Taking small steps for Fairtrade
“Taking small steps for Fairtrade”, Garstang Fairtrade Steering Group is asking schools, churches, Guides and Scouts, etcetera, to draw round their foot on to a piece of card or paper and to decorate the footmark to show how they intend to support Fairtrade in 2012. The steps will be displayed in Garstang Town Centre during Fairtrade Fortnight to draw attention to the importance of Fairtrade in the World’s First Fairtrade Town.

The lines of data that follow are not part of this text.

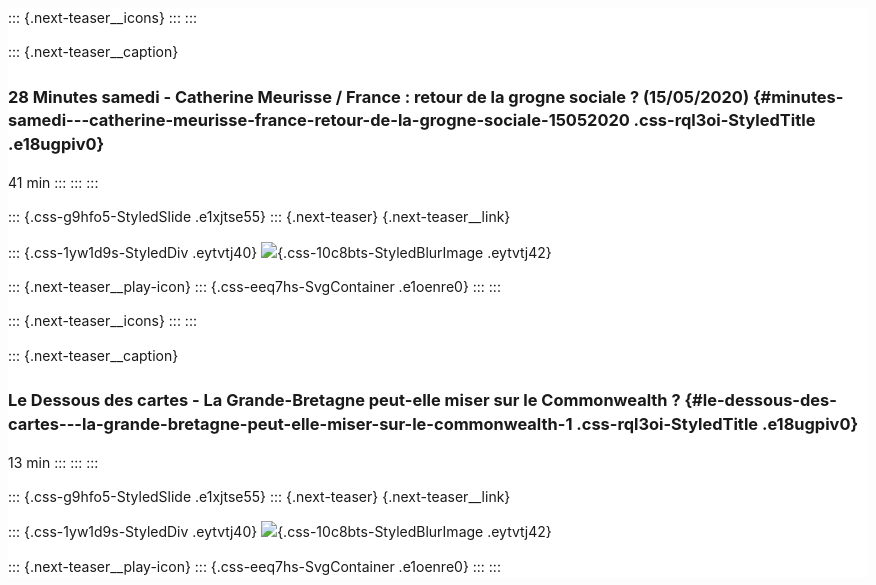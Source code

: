 ::: {.next-teaser__icons}
:::
:::

::: {.next-teaser__caption}
### 28 Minutes samedi - Catherine Meurisse / France : retour de la grogne sociale ? (15/05/2020) {#minutes-samedi---catherine-meurisse-france-retour-de-la-grogne-sociale-15052020 .css-rql3oi-StyledTitle .e18ugpiv0}

41 min
:::
:::
:::

::: {.css-g9hfo5-StyledSlide .e1xjtse55}
::: {.next-teaser}
[](/fr/videos/091146-007-A/le-dessous-des-cartes-la-grande-bretagne-peut-elle-miser-sur-le-commonwealth/){.next-teaser__link}

::: {.css-1yw1d9s-StyledDiv .eytvtj40}
![](https://api-cdn.arte.tv/api/mami/v1/program/fr/091146-007-A/80x45?blur=true){.css-10c8bts-StyledBlurImage
.eytvtj42}

::: {.next-teaser__play-icon}
::: {.css-eeq7hs-SvgContainer .e1oenre0}
:::
:::

::: {.next-teaser__icons}
:::
:::

::: {.next-teaser__caption}
### Le Dessous des cartes - La Grande-Bretagne peut-elle miser sur le Commonwealth ? {#le-dessous-des-cartes---la-grande-bretagne-peut-elle-miser-sur-le-commonwealth-1 .css-rql3oi-StyledTitle .e18ugpiv0}

13 min
:::
:::
:::

::: {.css-g9hfo5-StyledSlide .e1xjtse55}
::: {.next-teaser}
[](/fr/videos/088472-185-A/28-minutes/){.next-teaser__link}

::: {.css-1yw1d9s-StyledDiv .eytvtj40}
![](https://api-cdn.arte.tv/api/mami/v1/program/fr/088472-185-A/80x45?blur=true){.css-10c8bts-StyledBlurImage
.eytvtj42}

::: {.next-teaser__play-icon}
::: {.css-eeq7hs-SvgContainer .e1oenre0}
:::
:::
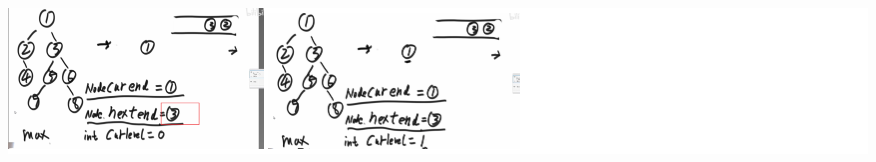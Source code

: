 <img src="课程笔记.assets/image-20210805201655949.png" alt="image-20210805201655949" style="zoom:25%;" />

<img src="课程笔记.assets/image-20210805201729449.png" alt="image-20210805201729449" style="zoom:25%;" />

Taking a giant leap for Leap Year, on Wednesday February 29th, a Ugandan coffee farmer and a Malian cotton producer will visit Garstang. Fairtrade coffee-farmer Jenipher Wetkama visits St Thomas’ Primary School and Fairtrade cotton producer Massatoma Mounkoro will visit Myerscough College. They will join members of the Garstang Fairtrade Steering Group at the FIG Tree for an informal lunch and a chance for Garstonians to meet them.
Jenipher , vice-chairperson of Gumutondo Co-operative directors board – an organisation of women coffee-growers – is a Fairtrade farmer. She says, “Being a certified Fairtrade producer, I get a good advance price for my quality coffee. This has enabled me to have my children in school and provide for all basic needs in our home. Fairtrade premiums, which we also receive, are used for community projects , which include training in good farm and agronomy practices, governance, planning, and farming as a business, as well as in gender issues. For instance, we have a drama group which aims to mobilise women as coffee farmers, raise men’s and women’s awareness of family benefits of women being members of society, counselling and orphan care for those affected by HIV/AIDS and promote adult literacy – as well as the benefits of producing good quality coffee!”
Massatoma is manager of Mobiom Organic Cotton Co-operative’s Centre of Competence in Mali. His role is to ensure compliance with Fairtrade standards, facilitate Fairtrade and organic inspections and audits, and to monitor Fairtrade premium-funded projects. World market prices for cotton have been declining for some time, and African, Latin American and Asian producers, competing with subsidised cotton from the USA, China and the EU, are losing out on foreign exchange earnings, vital to health, education and other social development projects. Among other things, Mobiom aims to improve farmers’ incomes, promote Fairtrade and organic cotton production and reduce the harmful effects of conventional cotton production on community health and the environment.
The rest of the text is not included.